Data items
'''
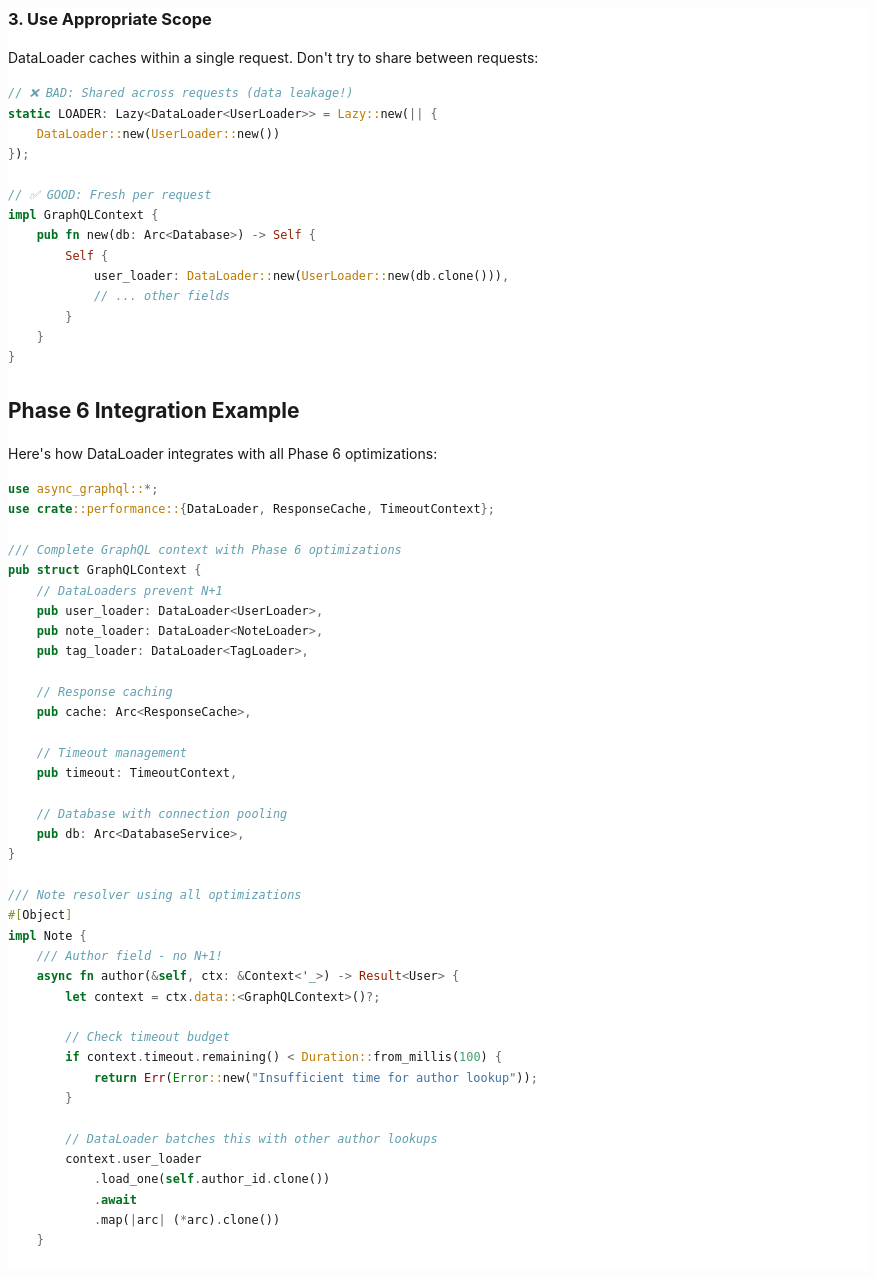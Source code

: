 ### 3. Use Appropriate Scope

DataLoader caches within a single request. Don't try to share between requests:

```rust
// ❌ BAD: Shared across requests (data leakage!)
static LOADER: Lazy<DataLoader<UserLoader>> = Lazy::new(|| {
    DataLoader::new(UserLoader::new())
});

// ✅ GOOD: Fresh per request
impl GraphQLContext {
    pub fn new(db: Arc<Database>) -> Self {
        Self {
            user_loader: DataLoader::new(UserLoader::new(db.clone())),
            // ... other fields
        }
    }
}
```

## Phase 6 Integration Example

Here's how DataLoader integrates with all Phase 6 optimizations:

```rust
use async_graphql::*;
use crate::performance::{DataLoader, ResponseCache, TimeoutContext};

/// Complete GraphQL context with Phase 6 optimizations
pub struct GraphQLContext {
    // DataLoaders prevent N+1
    pub user_loader: DataLoader<UserLoader>,
    pub note_loader: DataLoader<NoteLoader>,
    pub tag_loader: DataLoader<TagLoader>,
    
    // Response caching
    pub cache: Arc<ResponseCache>,
    
    // Timeout management
    pub timeout: TimeoutContext,
    
    // Database with connection pooling
    pub db: Arc<DatabaseService>,
}

/// Note resolver using all optimizations
#[Object]
impl Note {
    /// Author field - no N+1!
    async fn author(&self, ctx: &Context<'_>) -> Result<User> {
        let context = ctx.data::<GraphQLContext>()?;
        
        // Check timeout budget
        if context.timeout.remaining() < Duration::from_millis(100) {
            return Err(Error::new("Insufficient time for author lookup"));
        }
        
        // DataLoader batches this with other author lookups
        context.user_loader
            .load_one(self.author_id.clone())
            .await
            .map(|arc| (*arc).clone())
    }
    
```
'''
Your objective
In the records above, count the lines holding the word "clone"; give only that number.

Your response
3